# Newbie! 2 years ttc and no real answers



## MrsM1985 (Oct 8, 2017)

Hi,
I'm new to ff so thought I'd introduce myself and see if anyone had a similar experience to me or any advice?
So I'm 31, me and my husband started trying 2 years ago. After nothing happened in the 1st year we went to see our go who was great and sent us immediately for tests - bloods for me and sperm tests for my husband. All came back good. Then I had a hycosy which showed the dye not going through my left tube and possible adhesions in my uterus so I was referred for a lap and dye which I had in May this year.

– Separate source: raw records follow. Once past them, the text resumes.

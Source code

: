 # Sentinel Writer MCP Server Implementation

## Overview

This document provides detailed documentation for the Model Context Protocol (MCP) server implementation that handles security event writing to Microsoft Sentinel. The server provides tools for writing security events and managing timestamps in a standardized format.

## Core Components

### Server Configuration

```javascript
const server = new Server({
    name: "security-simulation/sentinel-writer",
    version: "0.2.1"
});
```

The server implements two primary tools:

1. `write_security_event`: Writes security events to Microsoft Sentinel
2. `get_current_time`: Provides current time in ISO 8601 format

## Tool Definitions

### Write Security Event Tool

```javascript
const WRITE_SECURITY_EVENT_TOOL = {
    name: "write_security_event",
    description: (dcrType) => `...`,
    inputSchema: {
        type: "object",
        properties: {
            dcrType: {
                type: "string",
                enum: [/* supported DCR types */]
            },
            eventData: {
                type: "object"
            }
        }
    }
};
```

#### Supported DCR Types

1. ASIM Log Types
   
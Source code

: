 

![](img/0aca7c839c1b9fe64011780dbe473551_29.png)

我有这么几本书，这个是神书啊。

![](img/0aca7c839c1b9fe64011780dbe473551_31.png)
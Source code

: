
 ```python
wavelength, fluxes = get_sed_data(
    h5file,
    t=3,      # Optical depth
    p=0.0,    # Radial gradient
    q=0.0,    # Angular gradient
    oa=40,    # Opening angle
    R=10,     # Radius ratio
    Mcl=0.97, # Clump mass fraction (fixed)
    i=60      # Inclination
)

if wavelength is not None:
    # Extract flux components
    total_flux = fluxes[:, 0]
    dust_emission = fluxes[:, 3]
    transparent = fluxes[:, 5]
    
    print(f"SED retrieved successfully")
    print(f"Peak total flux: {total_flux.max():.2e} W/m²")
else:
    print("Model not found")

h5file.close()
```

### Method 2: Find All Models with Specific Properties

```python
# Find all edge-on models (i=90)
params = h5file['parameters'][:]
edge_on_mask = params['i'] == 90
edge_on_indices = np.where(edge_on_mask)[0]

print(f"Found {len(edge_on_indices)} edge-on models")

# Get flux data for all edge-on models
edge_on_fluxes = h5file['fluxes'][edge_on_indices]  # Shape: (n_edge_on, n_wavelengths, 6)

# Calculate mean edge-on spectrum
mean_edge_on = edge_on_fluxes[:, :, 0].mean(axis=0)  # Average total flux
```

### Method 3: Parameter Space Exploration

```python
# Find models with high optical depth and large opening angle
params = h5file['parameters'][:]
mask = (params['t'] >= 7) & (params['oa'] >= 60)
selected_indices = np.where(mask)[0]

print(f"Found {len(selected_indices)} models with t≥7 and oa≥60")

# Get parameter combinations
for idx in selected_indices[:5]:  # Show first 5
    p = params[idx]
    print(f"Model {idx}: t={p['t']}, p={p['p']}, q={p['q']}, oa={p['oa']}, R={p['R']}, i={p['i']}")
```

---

This luckily found no adhesions and that my left tube wasn't blocked but was slow to 'fill & spill'?! Also had my amh levels tested - came back at 17.8. Had my check up with the consultant a couple of weeks ago and he said he really doesn't see any reason why we wouldn't fall pregnant naturally (haven't in 2 years!!) but suggested we start researching ivf as this would be our only real next step. Have another appointment in January with him to speak about what we want to do. I guess I'm just frustrated as as much as it's positive that other than a lazy tube there's nothing majorly wrong but that also means there's nothing I can do to 'fix' it and it's just getting me down now! 
So it would be great if anyone could point me in the right direction on here for any advice or experiences of ivf or anything else we could be missing!
Thanks a lot x


----------



## Dory10 (Aug 6, 2013)

Welcome to FF 

It sounds as though you are suffering from unexplained infertility, not having any definite answers as to why you are struggling to conceive is really frustrating and although the positive slant is that there's nothing identified that's actually stopping you. You might find the unexplained infertility section helpful, here's a link http://www.fertilityfriends.co.uk/forum/index.php?board=111.0

Dory
Xx


----------